We've all seen them -- the old pickup driven by the guy who seems to be as old as the pickup, or older. The paint's oxidized, one of the mirrors is knocked off and some random bumper sticker like "My other car is a bass boat." They're all over, the old truck. Men who have these road beasts and use them often, however, have a different take on what they're old eyesore means
"It needs a little lipstick and rouge on the outside," says George Skidmore of Otis Orchards. He's talking about his 1979 Chevrolet Sierra king cab pickup. This is not just any king cab either; this truck has the full-size king cab that can fit three hefty grown men with room to spare. You could describe the color of the truck as chocolate brown; it's not much to look at, but it certainly gets the job done.
Skidmore has had his truck since 1981. He bought it when it was just two years off the production line for $7,000. By the sound of things, he has definitely gotten his money's worth. "It has been used to take my family on numerous vacations. I can pull a full-size gator into the bed of it, and when the tailgate is down, it makes a really good ladder," says Skidmore. (Gator capacity is a key element in a truck's macho factor.)
When I was younger, my father had a pickup similar to this. It was a '70s Dodge 4x4, and it was ugly -- mustard yellow with that awful white stripe around the bottom of the pickup. But the truck did everything. It got us up some nasty hills in the winter and provided all the towing capacity we ever needed. Skidmore's pickup is much like the one my father owned, in an ideological sense at least. He uses it on his hobby farm. "I can haul up to two tons of hay in it," says Skidmore. "It's also great for moving 40-foot irrigation pipes."

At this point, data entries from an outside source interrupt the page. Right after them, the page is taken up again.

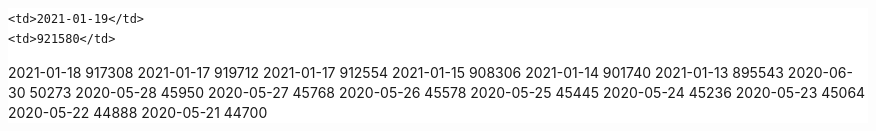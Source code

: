     <td>2021-01-19</td>
    <td>921580</td>
  </tr>
  <tr>
    <td>2021-01-18</td>
    <td>917308</td>
  </tr>
  <tr>
    <td>2021-01-17</td>
    <td>919712</td>
  </tr>
  <tr>
    <td>2021-01-17</td>
    <td>912554</td>
  </tr>
  <tr>
    <td>2021-01-15</td>
    <td>908306</td>
  </tr>
  <tr>
    <td>2021-01-14</td>
    <td>901740</td>
  </tr>
  <tr>
    <td>2021-01-13</td>
    <td>895543</td>
  </tr>
  <tr>
    <td>2020-06-30</td>
    <td>50273</td>
  </tr>
  <tr>
    <td>2020-05-28</td>
    <td>45950</td>
  </tr>
  <tr>
    <td>2020-05-27</td>
    <td>45768</td>
  </tr>
  <tr>
    <td>2020-05-26</td>
    <td>45578</td>
  </tr>
  <tr>
    <td>2020-05-25</td>
    <td>45445</td>
  </tr>
  <tr>
    <td>2020-05-24</td>
    <td>45236</td>
  </tr>
  <tr>
    <td>2020-05-23</td>
    <td>45064</td>
  </tr>
  <tr>
    <td>2020-05-22</td>
    <td>44888</td>
  </tr>
  <tr>
    <td>2020-05-21</td>
    <td>44700</td>
  </tr>
  <tr>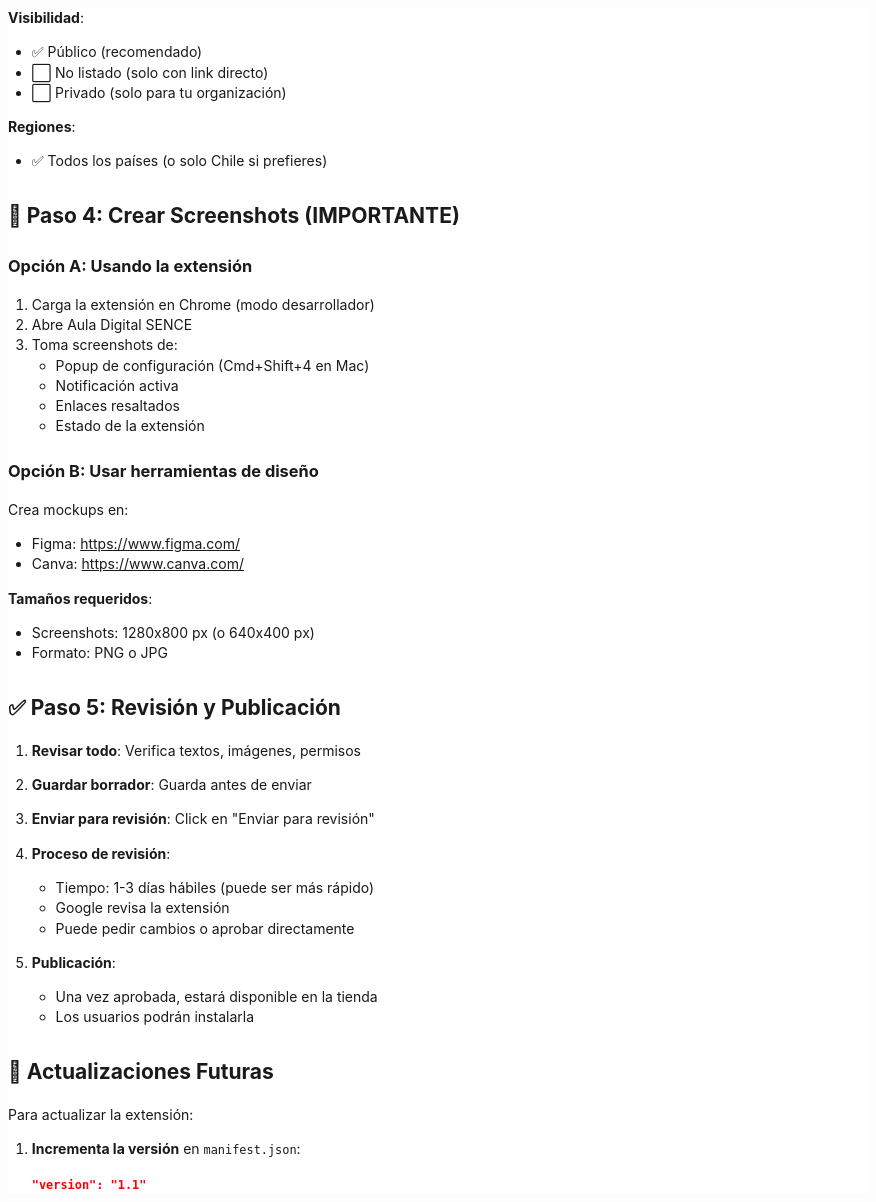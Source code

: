 **Visibilidad**:
- ✅ Público (recomendado)
- ⬜ No listado (solo con link directo)
- ⬜ Privado (solo para tu organización)

**Regiones**:
- ✅ Todos los países (o solo Chile si prefieres)

## 🎨 Paso 4: Crear Screenshots (IMPORTANTE)

### Opción A: Usando la extensión

1. Carga la extensión en Chrome (modo desarrollador)
2. Abre Aula Digital SENCE
3. Toma screenshots de:
   - Popup de configuración (Cmd+Shift+4 en Mac)
   - Notificación activa
   - Enlaces resaltados
   - Estado de la extensión

### Opción B: Usar herramientas de diseño

Crea mockups en:
- Figma: https://www.figma.com/
- Canva: https://www.canva.com/

**Tamaños requeridos**:
- Screenshots: 1280x800 px (o 640x400 px)
- Formato: PNG o JPG

## ✅ Paso 5: Revisión y Publicación

1. **Revisar todo**: Verifica textos, imágenes, permisos

2. **Guardar borrador**: Guarda antes de enviar

3. **Enviar para revisión**: Click en "Enviar para revisión"

4. **Proceso de revisión**:
   - Tiempo: 1-3 días hábiles (puede ser más rápido)
   - Google revisa la extensión
   - Puede pedir cambios o aprobar directamente

5. **Publicación**:
   - Una vez aprobada, estará disponible en la tienda
   - Los usuarios podrán instalarla

## 🔄 Actualizaciones Futuras

Para actualizar la extensión:

1. **Incrementa la versión** en `manifest.json`:
   ```json
   "version": "1.1"
   ```
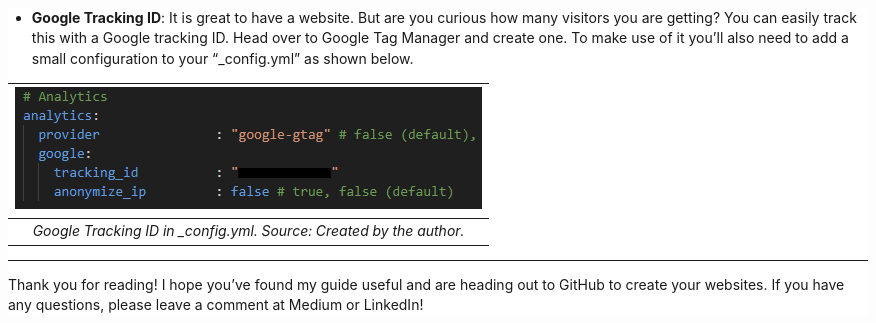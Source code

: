 - **Google Tracking ID**: It is great to have a website. But are you curious how many visitors you are getting? You can easily track this with a Google tracking ID. Head over to Google Tag Manager and create one. To make use of it you’ll also need to add a small configuration to your “_config.yml” as shown below.

| ![image](/assets/images/github-pages-guide/gtag.png) |
|:--:|
| *Google Tracking ID in _config.yml. Source: Created by the author.* |

---

Thank you for reading! I hope you’ve found my guide useful and are heading out to GitHub to create your websites. If you have any questions, please leave a comment at Medium or LinkedIn!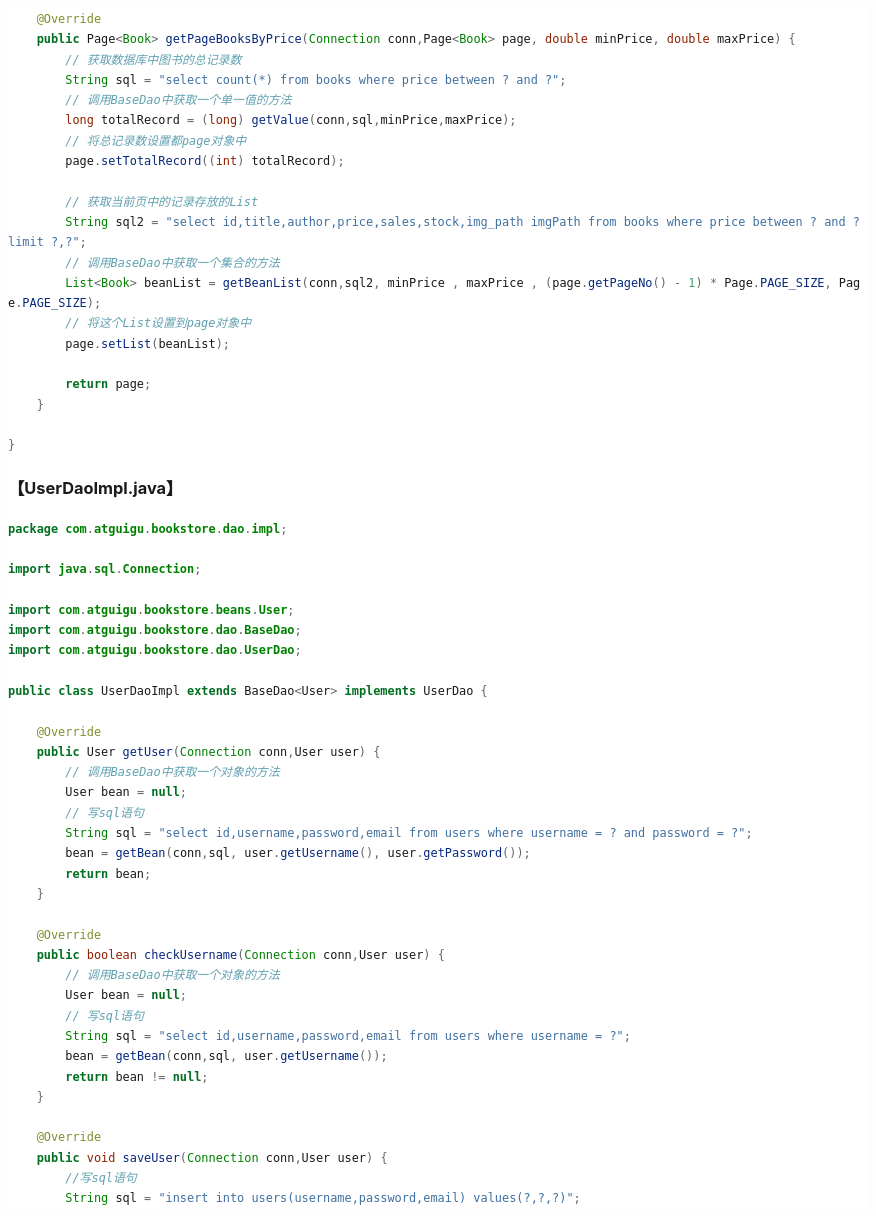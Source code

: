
 ```java
	@Override
	public Page<Book> getPageBooksByPrice(Connection conn,Page<Book> page, double minPrice, double maxPrice) {
		// 获取数据库中图书的总记录数
		String sql = "select count(*) from books where price between ? and ?";
		// 调用BaseDao中获取一个单一值的方法
		long totalRecord = (long) getValue(conn,sql,minPrice,maxPrice);
		// 将总记录数设置都page对象中
		page.setTotalRecord((int) totalRecord);

		// 获取当前页中的记录存放的List
		String sql2 = "select id,title,author,price,sales,stock,img_path imgPath from books where price between ? and ? limit ?,?";
		// 调用BaseDao中获取一个集合的方法
		List<Book> beanList = getBeanList(conn,sql2, minPrice , maxPrice , (page.getPageNo() - 1) * Page.PAGE_SIZE, Page.PAGE_SIZE);
		// 将这个List设置到page对象中
		page.setList(beanList);
		
		return page;
	}

}
```

### 【UserDaoImpl.java】

```java
package com.atguigu.bookstore.dao.impl;

import java.sql.Connection;

import com.atguigu.bookstore.beans.User;
import com.atguigu.bookstore.dao.BaseDao;
import com.atguigu.bookstore.dao.UserDao;

public class UserDaoImpl extends BaseDao<User> implements UserDao {

	@Override
	public User getUser(Connection conn,User user) {
		// 调用BaseDao中获取一个对象的方法
		User bean = null;
		// 写sql语句
		String sql = "select id,username,password,email from users where username = ? and password = ?";
		bean = getBean(conn,sql, user.getUsername(), user.getPassword());
		return bean;
	}

	@Override
	public boolean checkUsername(Connection conn,User user) {
		// 调用BaseDao中获取一个对象的方法
		User bean = null;
		// 写sql语句
		String sql = "select id,username,password,email from users where username = ?";
		bean = getBean(conn,sql, user.getUsername());
		return bean != null;
	}

	@Override
	public void saveUser(Connection conn,User user) {
		//写sql语句
		String sql = "insert into users(username,password,email) values(?,?,?)";
```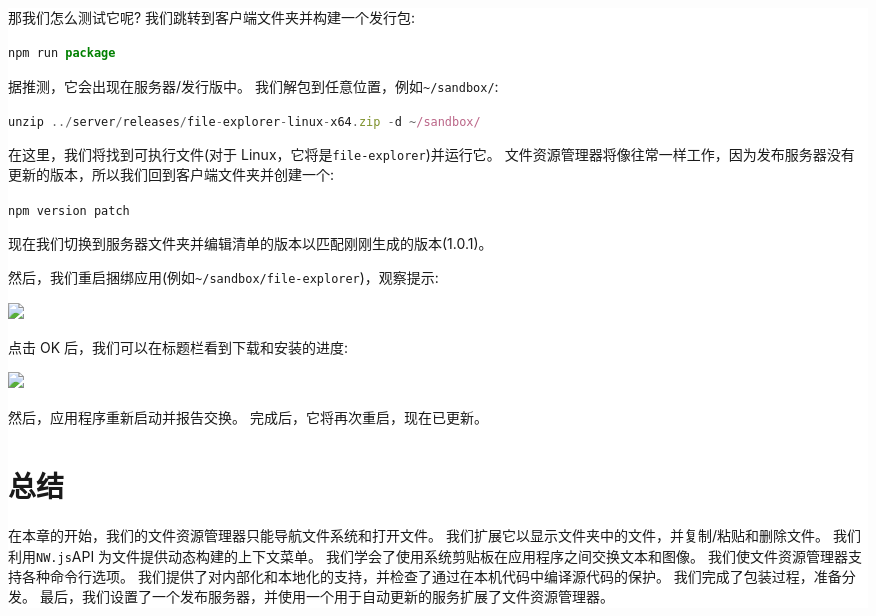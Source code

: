 那我们怎么测试它呢? 我们跳转到客户端文件夹并构建一个发行包:

```js
npm run package

```

据推测，它会出现在服务器/发行版中。 我们解包到任意位置，例如`~/sandbox/`:

```js
unzip ../server/releases/file-explorer-linux-x64.zip -d ~/sandbox/

```

在这里，我们将找到可执行文件(对于 Linux，它将是`file-explorer`)并运行它。 文件资源管理器将像往常一样工作，因为发布服务器没有更新的版本，所以我们回到客户端文件夹并创建一个:

```js
npm version patch 

```

现在我们切换到服务器文件夹并编辑清单的版本以匹配刚刚生成的版本(1.0.1)。

然后，我们重启捆绑应用(例如`~/sandbox/file-explorer`)，观察提示:

![](Images/4a1a69d8-fab1-4d91-a411-0956ebc63fe4.png)

点击 OK 后，我们可以在标题栏看到下载和安装的进度:

![](Images/c530a27a-0b49-47aa-9f6b-7b431e4749fa.png)

然后，应用程序重新启动并报告交换。 完成后，它将再次重启，现在已更新。

# 总结

在本章的开始，我们的文件资源管理器只能导航文件系统和打开文件。 我们扩展它以显示文件夹中的文件，并复制/粘贴和删除文件。 我们利用`NW.js`API 为文件提供动态构建的上下文菜单。 我们学会了使用系统剪贴板在应用程序之间交换文本和图像。 我们使文件资源管理器支持各种命令行选项。 我们提供了对内部化和本地化的支持，并检查了通过在本机代码中编译源代码的保护。 我们完成了包装过程，准备分发。 最后，我们设置了一个发布服务器，并使用一个用于自动更新的服务扩展了文件资源管理器。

And even though it's on its second engine and transmission, Skidmore still holds it dear to his heart. "You can see the highway through the floorboards, and my windshield wipers and gear indicators don't work." But his wife did make him a new seat cover for the front bench seat as a birthday gift, and that's all this guy needs to get by.
So why hang on to the old clunker and risk falling through the floorboards? Skidmore answers: "At this point, I don't want to pay $50,000 to get a new pickup like this one. I suppose if someone wanted to give me a new truck I'd probably trade them, but I wouldn't use it as much. I'd be afraid to put a scratch on it."
At the present, this old brown truck from Otis Orchards has got lot going on and still enough kick to get the job done.
The truck is a key piece in putting the finishing touches on the sports fields at Plantes Ferry Park in Spokane Valley. "Spokane is hosting the Far West Regional Youth Soccer Championships," Skidmore states. The tournament, which runs from June 21-26, is the largest youth sports event ever to hit Spokane. "There's going to be 240 teams from 14 Western states out here and at the Polo Fields just west of town." These teams will be vying for spots in the national championships, and Skidmore's pickup is making it all come together.
"It is absolutely a working truck," says Skidmore. "How can I give up a pickup like that?"